What about getting your template to the end-host? To convergently copy a file from a source and then edit it, use the following construction with a staging file.
bundle agent master
{
files:
"$(final_destination)"
create => "true",
edit_line => fix_file("$(staging_file)"),
edit_defaults => empty,
perms => mo("644","root"),
action => if_elapsed("60");
}
bundle edit_line fix_file(f)
{
insert_lines:
"$(f)"
insert_type => "file";
# expand_scalars => "true" ;
replace_patterns:
"searchstring"
replace_with => value("replacestring");
}
Making delta changes to someone else's file
Edit a file with multiple promises about its state, when you do not want to determine the entire content of the file, or if it is unsafe to make unilateral changes, e.g. because its contents are also being managed from another source like a software package manager.
For modifying a file, you have access to the full power of text editing promises. This is a powerful framework.
# Resolve conf edit
body common control
{
bundlesequence => { "g", resolver(@(g.searchlist),@(g.nameservers)) };
inputs => { "cfengine_stdlib.cf" };
}
bundle common g # global
{
vars:
"searchlist" slist => { "example.com", "cfengine.com" };
"nameservers" slist => { "10.1.1.10", "10.3.2.16", "8.8.8.8" };
classes:
"am_name_server"
expression => reglist("@(nameservers)","$(sys.ipv4[eth1])");
}
bundle agent resolver(s,n)
{
files:
"$(sys.resolv)" # test on "/tmp/resolv.conf" #
create => "true",
edit_line => doresolv("@(this.s)","@(this.n)"),
edit_defaults => empty;
}
# For your private library ......................

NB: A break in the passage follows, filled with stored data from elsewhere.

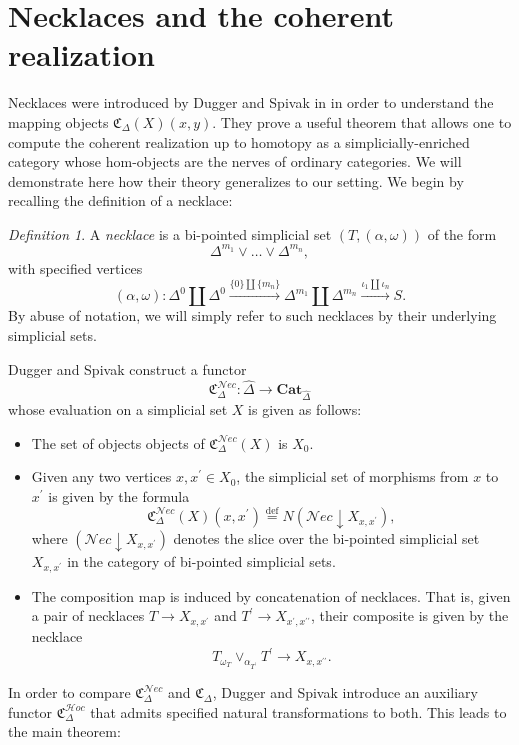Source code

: \documentclass{amsart}
\numberwithin{equation}{section}
\theoremstyle{plain}   %
\theoremstyle{remark}
\newtheorem{defn}[subsection]{Definition}
\theoremstyle{plain}
\newcommand{\Nec}{\ensuremath{{\mathcal{N}ec}}}
\newcommand{\Hoc}{\ensuremath{{\mathcal{H}oc}}}
\newcommand{\Cat}{\ensuremath{\mathbf{Cat}}}
\newcommand{\overcat}[2]{{\left(#1\downarrow #2\right)}}
\newcommand{\psh}[1]{\ensuremath{\widehat{#1}}}
\newcommand{\defeq}{\overset{\mathrm{def}}=}
\begin{document}
\section{Necklaces and the coherent realization}
Necklaces were introduced by Dugger and Spivak in \cite{ds1} in order to understand the mapping objects \(\mathfrak{C}_\Delta(X)(x,y)\).  They prove a useful theorem that allows one to compute the coherent realization up to homotopy as a simplicially-enriched category whose hom-objects are the nerves of ordinary categories.  We will demonstrate here how their theory generalizes to our setting. We begin by recalling the definition of a necklace:

\begin{defn}
	A \emph{necklace} is a bi-pointed simplicial set \((T,(\alpha,\omega))\) of the form
	\[
		\Delta^{m_1} \vee \dots \vee \Delta^{m_n},
	\]
	with specified vertices 
	\[(\alpha,\omega):\Delta^0\coprod \Delta^0 \xrightarrow{\{0\}\coprod \{m_n\}} \Delta^{m_1} \coprod \Delta^{m_n}\xrightarrow{\iota_1\coprod \iota_n} S.\]
	By abuse of notation, we will simply refer to such necklaces by their underlying simplicial sets.
\end{defn}

Dugger and Spivak construct a functor
\[
	\mathfrak{C}^{\Nec}_\Delta: \psh{\Delta}\to \Cat_{\psh{\Delta}}
\]
whose evaluation on a simplicial set \(X\) is given as follows:
\begin{itemize}
	\item The set of objects objects of \(\mathfrak{C}^{\Nec}_\Delta(X)\) is \(X_0\).
	\item Given any two vertices \(x,x^\prime\in X_0\), the simplicial set of morphisms from \(x\) to \(x^\prime\) is given by the formula 
	\[
		\mathfrak{C}^{\Nec}_\Delta(X)(x,x^\prime)\defeq N\overcat{\Nec}{X_{x,x^\prime}},
	\]
	where \(\overcat{\Nec}{X_{x,x^\prime}}\) denotes the slice over the bi-pointed simplicial set \(X_{x,x^\prime}\) in the category of bi-pointed simplicial sets.  
	\item The composition map is induced by concatenation of necklaces.  That is, given a pair of necklaces \(T\to X_{x,x^\prime}\) and \(T^\prime\to X_{x^\prime,x^{\prime\prime}}\), their composite is given by the necklace 
	\[
		T {}_{\omega_T}\vee_{\alpha_{T^\prime}} T^\prime \to X_{x,x^{\prime\prime}}.
	\]
\end{itemize}

In order to compare \(\mathfrak{C}^{\Nec}_\Delta\) and \(\mathfrak{C}_\Delta\), Dugger and Spivak introduce an auxiliary functor \(\mathfrak{C}^{\Hoc}_\Delta\) that admits specified natural transformations to both.  This leads to the main theorem:
\end{document}

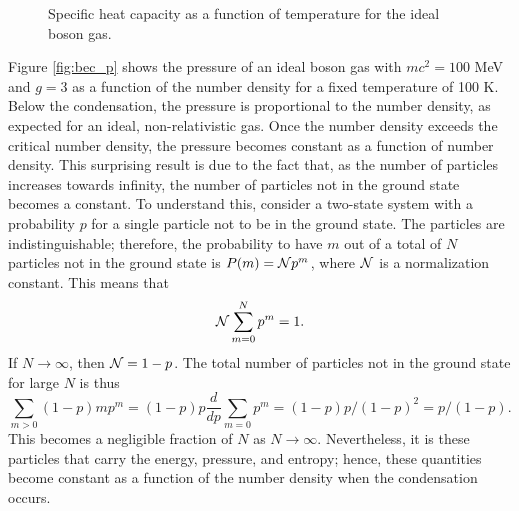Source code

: \documentclass[pdftex]{article}    %
\begin{document}
\begin{figure}[htp]
\centering
{}
\caption{
Specific heat capacity as a function of temperature for the ideal boson
gas.
}
\label{fig:cv}
\end{figure}

Figure \ref{fig:bec_p} shows the pressure of an ideal boson gas with
$mc^2 = 100$ MeV and $g = 3$ as a function of the number density for a
fixed temperature of 100 K.  Below the condensation, the pressure is
proportional to the number density, as expected for an ideal, non-relativistic
gas.  Once the number density exceeds the critical number density,
the pressure becomes constant as a function of number density.  This
surprising result is due to the fact that, as the number of particles
increases towards infinity, the number of particles not in the ground
state becomes a constant.  To understand this, consider a two-state system
with a probability $p$ for a single particle not to be in the ground state.
The particles are indistinguishable; therefore, the probability to have $m$ out of a
total of $N$ particles not in the ground state is $P(m) = {\cal N} p^m$,
where ${\cal N}$ is a normalization constant.  This means
that
\[
{\cal N} \sum_{m=0}^N p^m = 1.
\]
If $N \to \infty$, then ${\cal N} = 1 - p$.  The total number of particles not
in the ground state for large $N$ is thus
\[
\sum_{m>0} (1 - p) m p^m = (1 - p) p \frac{d}{dp} \sum_{m=0} p^m = (1 - p) p / (1 - p)^2 = p / (1 - p).
\]
This becomes a negligible fraction of $N$ as $N \to \infty$.  Nevertheless,
it is these particles that carry the energy, pressure,
and entropy; hence, these quantities become constant as a function of
the number density when the condensation occurs.
\end{document}
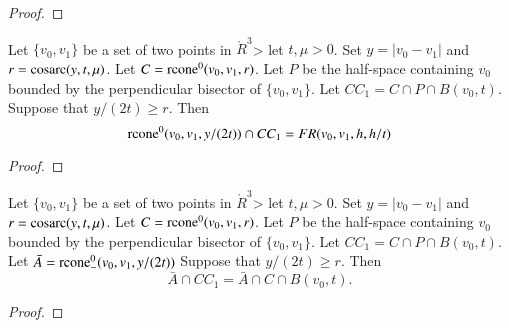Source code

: \begin{tarskidata}
\begin{tarski}
\begin{proof}
\end{proof}
\end{tarski}






\begin{tarski}

\begin{lemma}
Let $\{v_0,v_1\}$ be a set of two points in $\ring{R}^3$>
let $t,\mu > 0$.  Set $y=|v_0-v_1|$
and $r={\operatorname{cosarc}}(y,t,\mu)$.
Let $C={\operatorname{rcone}}^0(v_0,v_1,r)$.
Let $P$ be the half-space containing $v_0$ bounded by
the perpendicular bisector of  $\{v_0,v_1\}$.
Let $CC_1 = C\cap P \cap B(v_0,t)$.
Suppose that $y/(2t) \ge r$.
Then
  $$
  {\operatorname{rcone}}^0(v_0,v_1,y/(2t))\cap CC_1 = FR(v_0,v_1,h,h/t)
  $$
\end{lemma}

\begin{proof}
\end{proof}
\end{tarski}





\begin{tarski}

\begin{lemma}
Let $\{v_0,v_1\}$ be a set of two points in $\ring{R}^3$>
let $t,\mu > 0$.  Set $y=|v_0-v_1|$
and $r={\operatorname{cosarc}}(y,t,\mu)$.
Let $C={\operatorname{rcone}}^0(v_0,v_1,r)$.
Let $P$ be the half-space containing $v_0$ bounded by
the perpendicular bisector of  $\{v_0,v_1\}$.
Let $CC_1 = C\cap P \cap B(v_0,t)$.
Let $\bar A = {\operatorname{rcone}}^0_-(v_0,v_1,y/(2t))$
Suppose that $y/(2t) \ge r$.
Then
  $$
  \bar A \cap CC_1 = \bar A \cap C \cap B(v_0,t).
  $$
\end{lemma}

\begin{proof}
\end{proof}
\end{tarski}






\end{tarskidata}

bundle edit_line doresolv(s,n)
{
insert_lines:
"search $(s)";
"nameserver $(n)";
delete_lines:
# To clean out junk
"nameserver .*| search .*" not_matching => "true";
}
Constructing files from promises
Making finished templates for files and filling in the blanks using variables is a flexble approach in many cases, but it is not flexible enough for all cases. A very flexible approach, but one that requires more thought, is to build a final result (desired end-state) from a set of promises about what the file should contain. This might or might not include templates in the sense of complete files that are read in.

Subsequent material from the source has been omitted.